After the church was left without a priest in August of 2015, the congregation at St. Stephen’s Episcopal Church felt it was fitting for Sharon Patterson to become their new priest.
“I was previously a teacher and had three more years until my retirement age of 55, and I jumped early, retired at the end of that year and went into ministry study full time,” said Patterson, who’s been a member at St. Stephen for the past 12 years. “Three years later in December of 2018, I was ordained as a priest and St. Stephens is my church.”
Patterson said when she was interviewing for deacon school, she said her relationship with God was a “tug-of-war” in her wanting to go in her own direction, and him pulling her in his direction, then seeing everything fit well together.
She added the one struggle she had in getting the specialized education was taking the classes and still keeping up with everything else in her life such as her job, family and the church itself.

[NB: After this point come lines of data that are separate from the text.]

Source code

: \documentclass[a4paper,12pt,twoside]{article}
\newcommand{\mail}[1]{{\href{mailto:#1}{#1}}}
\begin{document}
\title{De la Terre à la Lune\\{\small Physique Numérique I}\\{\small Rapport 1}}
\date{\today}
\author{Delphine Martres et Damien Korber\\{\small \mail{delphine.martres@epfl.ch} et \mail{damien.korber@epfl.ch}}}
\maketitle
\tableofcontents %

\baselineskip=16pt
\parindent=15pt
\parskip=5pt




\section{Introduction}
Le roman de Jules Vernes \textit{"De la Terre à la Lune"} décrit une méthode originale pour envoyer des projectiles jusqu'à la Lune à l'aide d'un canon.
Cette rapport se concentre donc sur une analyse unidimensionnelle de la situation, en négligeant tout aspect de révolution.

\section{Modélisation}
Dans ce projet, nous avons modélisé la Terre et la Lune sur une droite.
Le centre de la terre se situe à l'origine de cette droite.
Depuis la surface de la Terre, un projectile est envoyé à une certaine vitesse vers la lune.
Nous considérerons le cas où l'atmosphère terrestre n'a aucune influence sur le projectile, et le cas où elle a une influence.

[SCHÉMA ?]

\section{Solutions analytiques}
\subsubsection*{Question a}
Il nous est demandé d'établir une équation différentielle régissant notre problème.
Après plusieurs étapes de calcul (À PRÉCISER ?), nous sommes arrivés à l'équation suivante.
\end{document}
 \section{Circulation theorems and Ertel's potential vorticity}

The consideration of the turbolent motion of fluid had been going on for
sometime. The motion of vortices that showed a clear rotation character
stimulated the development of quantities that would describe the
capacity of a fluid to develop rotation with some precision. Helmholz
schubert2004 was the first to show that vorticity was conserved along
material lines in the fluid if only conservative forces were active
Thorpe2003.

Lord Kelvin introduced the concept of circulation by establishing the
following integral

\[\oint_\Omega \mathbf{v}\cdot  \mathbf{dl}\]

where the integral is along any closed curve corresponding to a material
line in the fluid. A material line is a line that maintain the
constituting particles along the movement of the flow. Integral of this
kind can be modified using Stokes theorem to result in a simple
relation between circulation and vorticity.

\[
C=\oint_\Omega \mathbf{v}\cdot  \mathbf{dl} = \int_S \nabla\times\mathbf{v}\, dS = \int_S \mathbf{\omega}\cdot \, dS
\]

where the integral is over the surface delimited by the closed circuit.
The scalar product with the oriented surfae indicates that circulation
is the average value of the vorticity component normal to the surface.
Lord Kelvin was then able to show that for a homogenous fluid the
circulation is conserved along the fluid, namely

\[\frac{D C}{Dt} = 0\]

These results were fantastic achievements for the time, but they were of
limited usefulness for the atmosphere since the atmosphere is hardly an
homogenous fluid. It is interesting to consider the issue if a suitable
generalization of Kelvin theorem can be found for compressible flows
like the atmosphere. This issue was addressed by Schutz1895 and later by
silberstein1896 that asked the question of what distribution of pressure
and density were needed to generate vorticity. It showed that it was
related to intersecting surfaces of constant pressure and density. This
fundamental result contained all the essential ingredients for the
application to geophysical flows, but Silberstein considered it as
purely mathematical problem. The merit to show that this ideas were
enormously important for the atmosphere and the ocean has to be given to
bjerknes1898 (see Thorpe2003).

“It was quite arduous because I was working for the church, even though I was retired from teaching, I was working full time, going to school full time and trying to balance all of that,” said Patterson. “We didn’t have a priest, so there wasn’t anyone running things at the church. Vestry and I worked together to keep things moving here.”
The support she received from the clergy helped her learn along the way and allowed for the church operations to continue.

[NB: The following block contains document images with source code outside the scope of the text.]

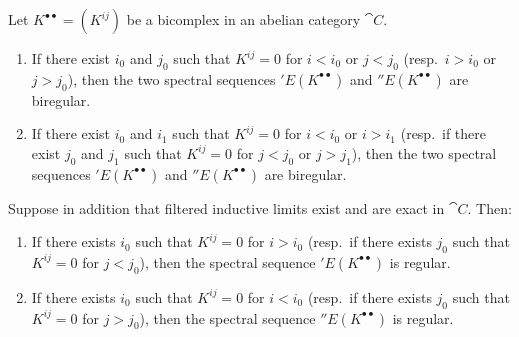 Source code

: \begin{proposition}[11.3.3]
\label{0.11.3.3}
Let $K^{\bullet\bullet}=(K^{ij})$ be a bicomplex in an abelian category $\cat{C}$.
\begin{enumerate}
  \item[{\rm(i)}] If there exist $i_0$ and $j_0$ such that $K^{ij}=0$ for $i<i_0$ or $j<j_0$ (resp.~$i>i_0$ or $j>j_0$), then the two spectral sequences $'E(K^{\bullet\bullet})$ and $''E(K^{\bullet\bullet})$ are biregular.
  \item[{\rm(ii)}] If there exist $i_0$ and $i_1$ such that $K^{ij}=0$ for $i<i_0$ or $i>i_1$ (resp.~if there exist $j_0$ and $j_1$ such that $K^{ij}=0$ for $j<j_0$ or $j>j_1$), then the two spectral sequences $'E(K^{\bullet\bullet})$ and $''E(K^{\bullet\bullet})$ are biregular.
\end{enumerate}
Suppose in addition that filtered inductive limits exist and are exact in $\cat{C}$. Then:
\begin{enumerate}
  \item[{\rm(iii)}] If there exists $i_0$ such that $K^{ij}=0$ for $i>i_0$ (resp.~if there exists $j_0$ such that $K^{ij}=0$ for $j<j_0$), then the spectral sequence $'E(K^{\bullet\bullet})$ is regular.
  \item[{\rm(iv)}] If there exists $i_0$ such that $K^{ij}=0$ for $i<i_0$ (resp.~if there exists $j_0$ such that $K^{ij}=0$ for $j>j_0$), then the spectral sequence $''E(K^{\bullet\bullet})$ is regular.
\end{enumerate}
\end{proposition}

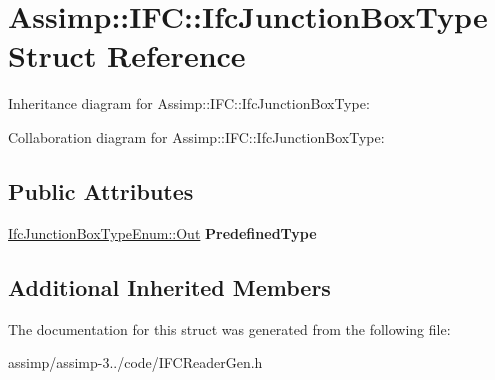 \hypertarget{struct_assimp_1_1_i_f_c_1_1_ifc_junction_box_type}{\section{Assimp\+:\+:I\+F\+C\+:\+:Ifc\+Junction\+Box\+Type Struct Reference}
\label{struct_assimp_1_1_i_f_c_1_1_ifc_junction_box_type}
}


Inheritance diagram for Assimp\+:\+:I\+F\+C\+:\+:Ifc\+Junction\+Box\+Type\+:


Collaboration diagram for Assimp\+:\+:I\+F\+C\+:\+:Ifc\+Junction\+Box\+Type\+:
\subsection*{Public Attributes}
\begin{DoxyCompactItemize}
\item 
\hypertarget{struct_assimp_1_1_i_f_c_1_1_ifc_junction_box_type_a56c339defd7899a563daf646171ff7c7}{\hyperlink{classboost_1_1shared__ptr}{Ifc\+Junction\+Box\+Type\+Enum\+::\+Out} {\bfseries Predefined\+Type}}\label{struct_assimp_1_1_i_f_c_1_1_ifc_junction_box_type_a56c339defd7899a563daf646171ff7c7}

\end{DoxyCompactItemize}
\subsection*{Additional Inherited Members}


The documentation for this struct was generated from the following file\+:\begin{DoxyCompactItemize}
\item 
assimp/assimp-\/3../code/I\+F\+C\+Reader\+Gen.\+h\end{DoxyCompactItemize}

In her time as a priest, Patterson hopes to continue the church’s mission of being open and welcoming to people from “all walks of life,” especially with the church’s opening prayer being “let this be an affirming place of love.”
“I happen to be from the LGBTQ+ community, and half of our vestry is also from that community, and I think there’s a population that needs to be affirmed, and this church is willing to do that,” she said. “That’s who we are.”

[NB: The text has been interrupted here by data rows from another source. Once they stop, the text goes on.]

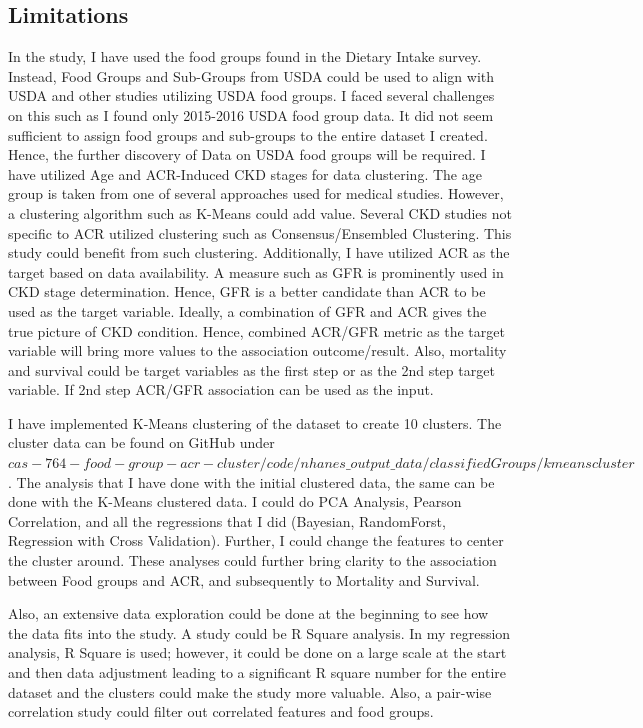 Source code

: \subsection {Limitations}
\flushleft \justifying In the study, I have used the food groups found in the Dietary Intake survey. Instead, Food Groups and Sub-Groups from USDA could be used to align with USDA and other studies utilizing USDA food groups. I faced several challenges on this such as I found only 2015-2016 USDA food group data. It did not seem sufficient to assign food groups and sub-groups to the entire dataset I created. Hence, the further discovery of Data on USDA food groups will be required. I have utilized Age and ACR-Induced CKD stages for data clustering. The age group is taken from one of several approaches used for medical studies. However, a clustering algorithm such as K-Means could add value. Several CKD studies not specific to ACR utilized clustering such as Consensus/Ensembled Clustering. This study could benefit from such clustering. Additionally, I have utilized ACR as the target based on data availability. A measure such as GFR is prominently used in CKD stage determination. Hence, GFR is a better candidate than ACR to be used as the target variable. Ideally, a combination of GFR and ACR gives the true picture of CKD condition. Hence, combined ACR/GFR metric as the target variable will bring more values to the association outcome/result. Also, mortality and survival could be target variables as the first step or as the 2nd step target variable. If 2nd step ACR/GFR association can be used as the input.

\flushleft \justifying I have implemented K-Means clustering of the dataset to create 10 clusters. The cluster data can be found on GitHub under $cas-764-food-group-acr-cluster/code/nhanes\_output\_data/classifiedGroups/kmeanscluster$. The analysis that I have done with the initial clustered data, the same can be done with the K-Means clustered data. I could do PCA Analysis, Pearson Correlation, and all the regressions that I did (Bayesian, RandomForst, Regression with Cross Validation). Further, I could change the features to center the cluster around. These analyses could further bring clarity to the association between Food groups and ACR, and subsequently to Mortality and Survival.

\flushleft \justifying  Also, an extensive data exploration could be done at the beginning to see how the data fits into the study. A study could be R Square analysis. In my regression analysis, R Square is used; however, it could be done on a large scale at the start and then data adjustment leading to a significant R square number for the entire dataset and the clusters could make the study more valuable. Also, a pair-wise correlation study could filter out correlated features and food groups.

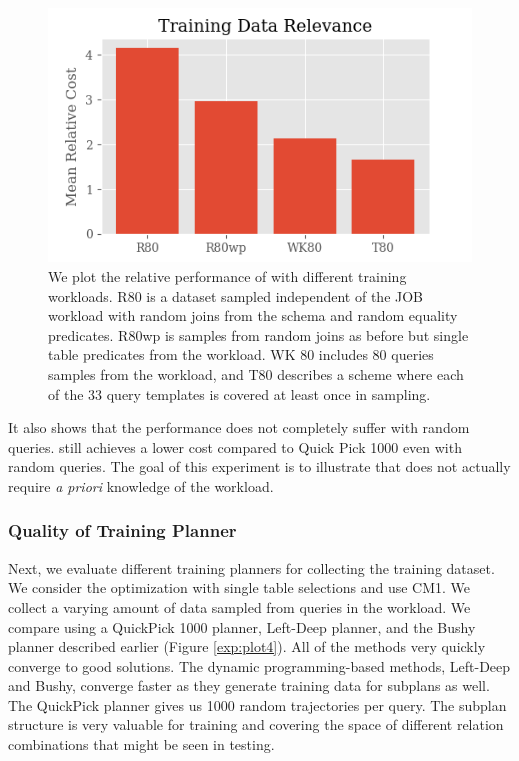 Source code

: \begin{figure}
    \centering
    \includegraphics[width=0.8\columnwidth]{exp/exp2_plot2.png}
    \caption{\small{
    We plot the relative performance of \sys with different training workloads. R80 is a dataset sampled independent of the JOB workload with random joins from the schema and random equality predicates. R80wp is samples from random joins as before but single table predicates from the workload. WK 80 includes 80 queries samples from the workload, and T80 describes a scheme where each of the 33 query templates is covered at least once in sampling.
    }\label{exp:plot3}}
\end{figure}

It also shows that the performance does not completely suffer with random queries. 
\sys still achieves a lower cost compared to Quick Pick 1000 even with random queries.
The goal of this experiment is to illustrate that \sys does not actually require \emph{a priori} knowledge of the workload.

\subsubsection{Quality of Training Planner}
Next, we evaluate different training planners for collecting the training dataset.  We consider the optimization with single table selections and use CM1. We collect a varying amount of data sampled from queries in the workload. We compare using a QuickPick 1000 planner, Left-Deep planner, and the Bushy planner described earlier (Figure \ref{exp:plot4}).  All of the methods very quickly converge to good solutions. The dynamic programming-based methods, Left-Deep and Bushy, converge faster as they generate training data for subplans as well. The QuickPick planner gives us 1000 random trajectories per query.
The subplan structure is very valuable for training and covering the space of different relation combinations that might be seen in testing.


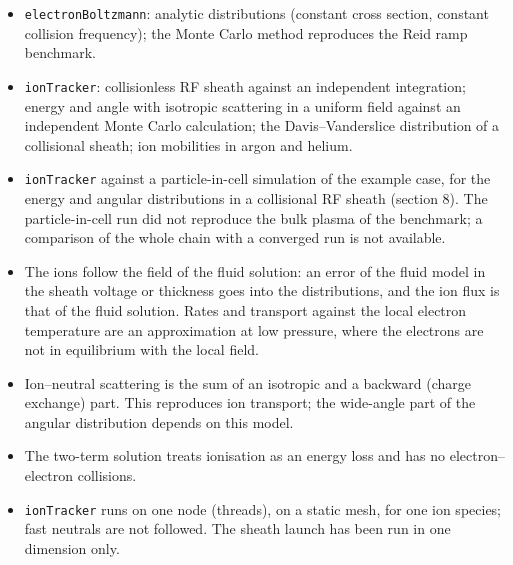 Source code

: \documentclass[10pt,a4paper]{article}
\newcommand{\kw}[1]{\texttt{#1}}
\begin{document}
\begin{itemize}[leftmargin=1.4em,itemsep=1pt]
\item \kw{electronBoltzmann}: analytic distributions (constant cross
  section, constant collision frequency); the Monte Carlo method reproduces
  the Reid ramp benchmark.
\item \kw{ionTracker}: collisionless RF sheath against an independent
  integration; energy and angle with isotropic scattering in a uniform field
  against an independent Monte Carlo calculation; the Davis--Vanderslice
  distribution of a collisional sheath; ion mobilities in argon and helium.
\item \kw{ionTracker} against a particle-in-cell simulation of the example
  case, for the energy and angular distributions in a collisional RF sheath
  (section 8). The particle-in-cell run did not reproduce the bulk plasma of
  the benchmark; a comparison of the whole chain with a converged run is not
  available.
\item The ions follow the field of the fluid solution: an error of the fluid
  model in the sheath voltage or thickness goes into the distributions, and
  the ion flux is that of the fluid solution.
  Rates and transport against the local electron temperature are an
  approximation at low pressure, where the electrons are not in equilibrium
  with the local field.
\item Ion--neutral scattering is the sum of an isotropic and a backward
  (charge exchange) part. This reproduces ion transport; the wide-angle part
  of the angular distribution depends on this model.
\item The two-term solution treats ionisation as an energy loss and has no
  electron--electron collisions.
\item \kw{ionTracker} runs on one node (threads), on a static mesh, for one
  ion species; fast neutrals are not followed. The sheath launch has been
  run in one dimension only.
\end{itemize}
\end{document}
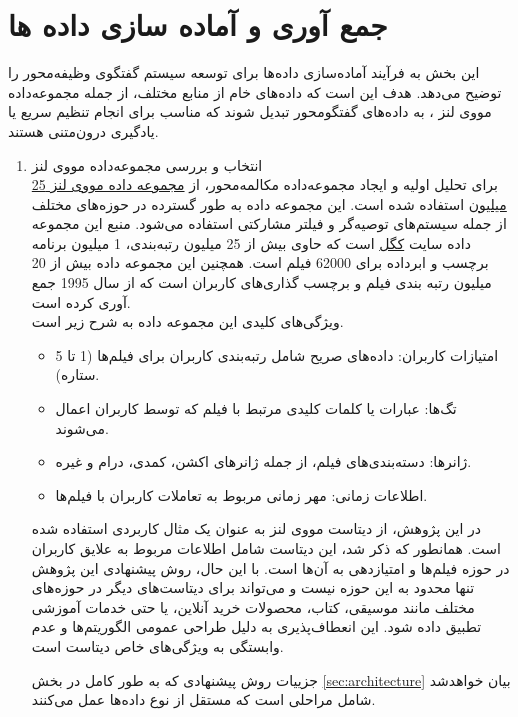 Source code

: \section{جمع آوری و آماده سازی داده ها}
\label{chap:dataset}
این بخش به فرآیند آماده‌سازی داده‌ها برای توسعه سیستم گفتگوی وظیفه‌محور را توضیح می‌دهد. هدف این است که داده‌های خام از منابع مختلف، از جمله مجموعه‌داده 
مووی لنز%
، به داده‌های گفتگو‌محور تبدیل شوند که مناسب برای انجام تنظیم سریع یا یادگیری درون‌متنی%
 هستند.
\begin{enumerate}
\item
انتخاب و بررسی مجموعه‌داده مووی لنز\\
برای تحلیل اولیه و ایجاد مجموعه‌داده مکالمه‌محور، از 
\href{https://www.kaggle.com/datasets/garymk/movielens-25m-dataset}{مجموعه داده مووی لنز 25 میلیون}
 استفاده شده است. این مجموعه داده به طور گسترده در حوزه‌های مختلف از جمله سیستم‌های توصیه‌گر و فیلتر مشارکتی استفاده می‌شود. منبع این مجموعه داده سایت 
\href{https://www.kaggle.com}{کگل}
 است که حاوی بیش از 25 میلیون رتبه‌بندی، 1 میلیون برنامه برچسب و ابرداده برای 62000 فیلم است. همچنین این مجموعه داده بیش از 20 میلیون رتبه بندی فیلم و برچسب گذاری‌های کاربران است که از سال 1995 جمع آوری کرده است. \\


ویژگی‌های کلیدی این مجموعه داده به شرح زیر است.
\begin{itemize}
\item
امتیازات کاربران: داده‌های صریح شامل رتبه‌بندی کاربران برای فیلم‌ها (1 تا 5 ستاره).
\item
تگ‌ها: عبارات یا کلمات کلیدی مرتبط با فیلم که توسط کاربران اعمال می‌شوند.
\item
ژانرها: دسته‌بندی‌های فیلم، از جمله ژانرهای اکشن، کمدی، درام و غیره.
\item
اطلاعات زمانی: مهر زمانی مربوط به تعاملات کاربران با فیلم‌ها.
\end{itemize}

در این پژوهش، از دیتاست مووی لنز به عنوان یک مثال کاربردی استفاده شده است. همانطور که ذکر شد، این دیتاست شامل اطلاعات مربوط به علایق کاربران در حوزه فیلم‌ها و امتیازدهی به آن‌ها است. با این حال، روش پیشنهادی این پژوهش تنها محدود به این حوزه نیست و می‌تواند برای دیتاست‌های دیگر در حوزه‌های مختلف مانند موسیقی، کتاب، محصولات خرید آنلاین، یا حتی خدمات آموزشی تطبیق داده شود. این انعطاف‌پذیری به دلیل طراحی عمومی الگوریتم‌ها و عدم وابستگی به ویژگی‌های خاص دیتاست است.
 
جزییات روش پیشنهادی که به طور کامل در بخش%
\ref{sec:architecture}
 بیان خواهدشد شامل مراحلی است که مستقل از نوع داده‌ها عمل می‌کنند.


\end{enumerate}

She added the church “feels the pain” of how much some rulings from other churches may affect those within the LGBTQ+ community, and she wants to bring that idea to the larger Mullica Hill community.
“This is a place of rest for those who want to get away from the stressors of the world, no matter what those stressors are for them,” she said.
While the church is open and progressive, Patterson said, they don’t put it at the forefront of teachings, but instead they embrace people for who they are and that they’re “walking together in God’s love, bringing God’s love to the people.”
Patterson said she wants to continue with the church’s mission of accepting people “whether you’re angry, sad or happy” and to be who they are and hear the church’s gospel.
“Episcopalians are questioners,” she said. “We live on questions, and part of it that’s hard for some people to understand is that it’s OK to question and we find those answers together.”